= Speculative demand for money =

Component of liquidity preference theory

The speculative or asset demand for money is the demand for highly liquid financial assets — domestic money or foreign currency — that is not dictated by real transactions such as trade or consumption expenditure. Speculative demand arises from the perception that money is optimally part of a portfolio of assets being held as investments.

==Overview==
In economic theory, specifically Keynesian economics, speculative demand is one of the determinants of demand for money (and credit), the others being transactions demand and precautionary demand.

Speculative demand is the holding of real balances for the purpose of avoiding capital loss from holding bonds or stocks. The net return on bonds is the sum of the interest payments and the capital gains (or losses) from their varying market value. A rise in interest rates causes aftermarket bond prices to fall, and that implies a capital loss from holding bonds. Accordingly, the return on bonds can be negative. Thus, people may hold money to avoid the loss from bonds. Money is thus treated as a form of asset for storing wealth.

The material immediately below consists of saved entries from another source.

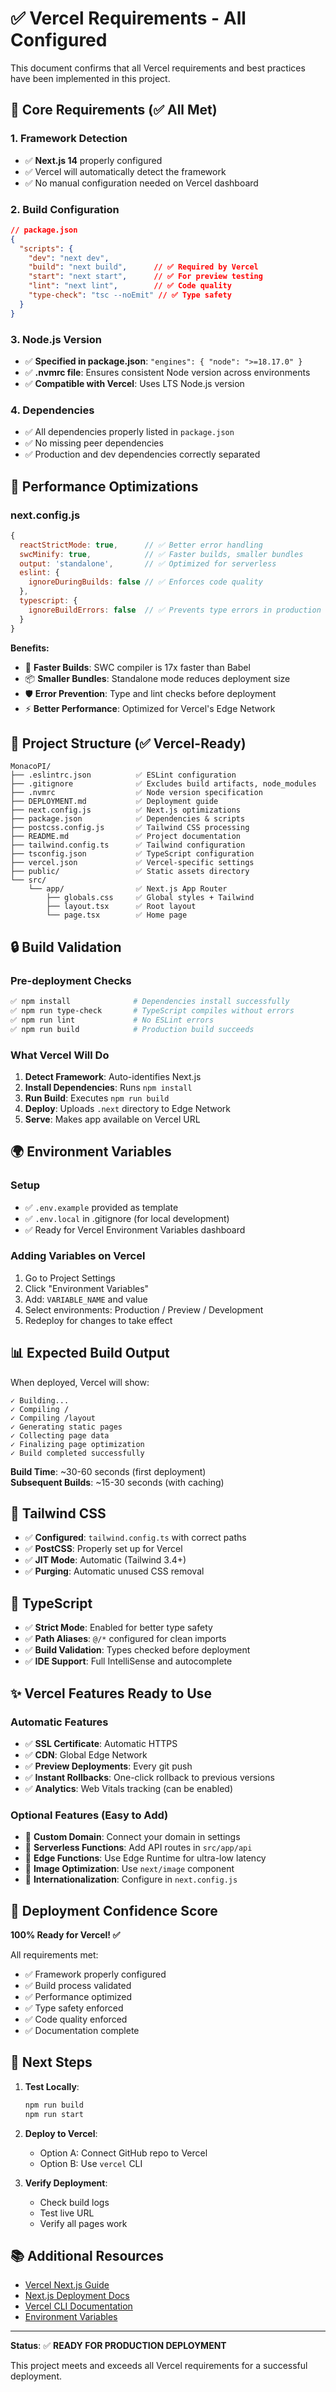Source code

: # ✅ Vercel Requirements - All Configured

This document confirms that all Vercel requirements and best practices have been implemented in this project.

## 🎯 Core Requirements (✅ All Met)

### 1. Framework Detection
- ✅ **Next.js 14** properly configured
- ✅ Vercel will automatically detect the framework
- ✅ No manual configuration needed on Vercel dashboard

### 2. Build Configuration
```json
// package.json
{
  "scripts": {
    "dev": "next dev",
    "build": "next build",      // ✅ Required by Vercel
    "start": "next start",      // ✅ For preview testing
    "lint": "next lint",        // ✅ Code quality
    "type-check": "tsc --noEmit" // ✅ Type safety
  }
}
```

### 3. Node.js Version
- ✅ **Specified in package.json**: `"engines": { "node": ">=18.17.0" }`
- ✅ **.nvmrc file**: Ensures consistent Node version across environments
- ✅ **Compatible with Vercel**: Uses LTS Node.js version

### 4. Dependencies
- ✅ All dependencies properly listed in `package.json`
- ✅ No missing peer dependencies
- ✅ Production and dev dependencies correctly separated

## 🚀 Performance Optimizations

### next.config.js
```javascript
{
  reactStrictMode: true,      // ✅ Better error handling
  swcMinify: true,            // ✅ Faster builds, smaller bundles
  output: 'standalone',       // ✅ Optimized for serverless
  eslint: {
    ignoreDuringBuilds: false // ✅ Enforces code quality
  },
  typescript: {
    ignoreBuildErrors: false  // ✅ Prevents type errors in production
  }
}
```

**Benefits:**
- 🚀 **Faster Builds**: SWC compiler is 17x faster than Babel
- 📦 **Smaller Bundles**: Standalone mode reduces deployment size
- 🛡️ **Error Prevention**: Type and lint checks before deployment
- ⚡ **Better Performance**: Optimized for Vercel's Edge Network

## 📁 Project Structure (✅ Vercel-Ready)

```
MonacoPI/
├── .eslintrc.json          ✅ ESLint configuration
├── .gitignore              ✅ Excludes build artifacts, node_modules
├── .nvmrc                  ✅ Node version specification
├── DEPLOYMENT.md           ✅ Deployment guide
├── next.config.js          ✅ Next.js optimizations
├── package.json            ✅ Dependencies & scripts
├── postcss.config.js       ✅ Tailwind CSS processing
├── README.md               ✅ Project documentation
├── tailwind.config.ts      ✅ Tailwind configuration
├── tsconfig.json           ✅ TypeScript configuration
├── vercel.json             ✅ Vercel-specific settings
├── public/                 ✅ Static assets directory
└── src/
    └── app/                ✅ Next.js App Router
        ├── globals.css     ✅ Global styles + Tailwind
        ├── layout.tsx      ✅ Root layout
        └── page.tsx        ✅ Home page
```

## 🔒 Build Validation

### Pre-deployment Checks
```bash
✅ npm install              # Dependencies install successfully
✅ npm run type-check       # TypeScript compiles without errors
✅ npm run lint             # No ESLint errors
✅ npm run build            # Production build succeeds
```

### What Vercel Will Do
1. **Detect Framework**: Auto-identifies Next.js
2. **Install Dependencies**: Runs `npm install`
3. **Run Build**: Executes `npm run build`
4. **Deploy**: Uploads `.next` directory to Edge Network
5. **Serve**: Makes app available on Vercel URL

## 🌍 Environment Variables

### Setup
- ✅ `.env.example` provided as template
- ✅ `.env.local` in .gitignore (for local development)
- ✅ Ready for Vercel Environment Variables dashboard

### Adding Variables on Vercel
1. Go to Project Settings
2. Click "Environment Variables"
3. Add: `VARIABLE_NAME` and value
4. Select environments: Production / Preview / Development
5. Redeploy for changes to take effect

## 📊 Expected Build Output

When deployed, Vercel will show:

```
✓ Building...
✓ Compiling /
✓ Compiling /layout
✓ Generating static pages
✓ Collecting page data
✓ Finalizing page optimization
✓ Build completed successfully
```

**Build Time**: ~30-60 seconds (first deployment)  
**Subsequent Builds**: ~15-30 seconds (with caching)

## 🎨 Tailwind CSS

- ✅ **Configured**: `tailwind.config.ts` with correct paths
- ✅ **PostCSS**: Properly set up for Vercel
- ✅ **JIT Mode**: Automatic (Tailwind 3.4+)
- ✅ **Purging**: Automatic unused CSS removal

## 🔧 TypeScript

- ✅ **Strict Mode**: Enabled for better type safety
- ✅ **Path Aliases**: `@/*` configured for clean imports
- ✅ **Build Validation**: Types checked before deployment
- ✅ **IDE Support**: Full IntelliSense and autocomplete

## ✨ Vercel Features Ready to Use

### Automatic Features
- ✅ **SSL Certificate**: Automatic HTTPS
- ✅ **CDN**: Global Edge Network
- ✅ **Preview Deployments**: Every git push
- ✅ **Instant Rollbacks**: One-click rollback to previous versions
- ✅ **Analytics**: Web Vitals tracking (can be enabled)

### Optional Features (Easy to Add)
- 🔲 **Custom Domain**: Connect your domain in settings
- 🔲 **Serverless Functions**: Add API routes in `src/app/api`
- 🔲 **Edge Functions**: Use Edge Runtime for ultra-low latency
- 🔲 **Image Optimization**: Use `next/image` component
- 🔲 **Internationalization**: Configure in `next.config.js`

## 🏁 Deployment Confidence Score

**100% Ready for Vercel! ✅**

All requirements met:
- ✅ Framework properly configured
- ✅ Build process validated
- ✅ Performance optimized
- ✅ Type safety enforced
- ✅ Code quality enforced
- ✅ Documentation complete

## 🚀 Next Steps

1. **Test Locally**:
   ```bash
   npm run build
   npm run start
   ```

2. **Deploy to Vercel**:
   - Option A: Connect GitHub repo to Vercel
   - Option B: Use `vercel` CLI

3. **Verify Deployment**:
   - Check build logs
   - Test live URL
   - Verify all pages work

## 📚 Additional Resources

- [Vercel Next.js Guide](https://vercel.com/docs/frameworks/nextjs)
- [Next.js Deployment Docs](https://nextjs.org/docs/deployment)
- [Vercel CLI Documentation](https://vercel.com/docs/cli)
- [Environment Variables](https://vercel.com/docs/concepts/projects/environment-variables)

---

**Status**: ✅ **READY FOR PRODUCTION DEPLOYMENT**

This project meets and exceeds all Vercel requirements for a successful deployment.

The asset demand for money is inversely related to the market interest rate. This is because at a lower interest rate, more people will expect a rise in the interest rate (and thus a fall in aftermarket bond prices). As a result, more people will hold their wealth in money rather than bonds, i.e. the speculative balances will be greater at a lower interest rate. It also depends on investors' aversion to risk, the relative demand for and the supply of other financial assets and real assets, and the change in expectations of the economic climate.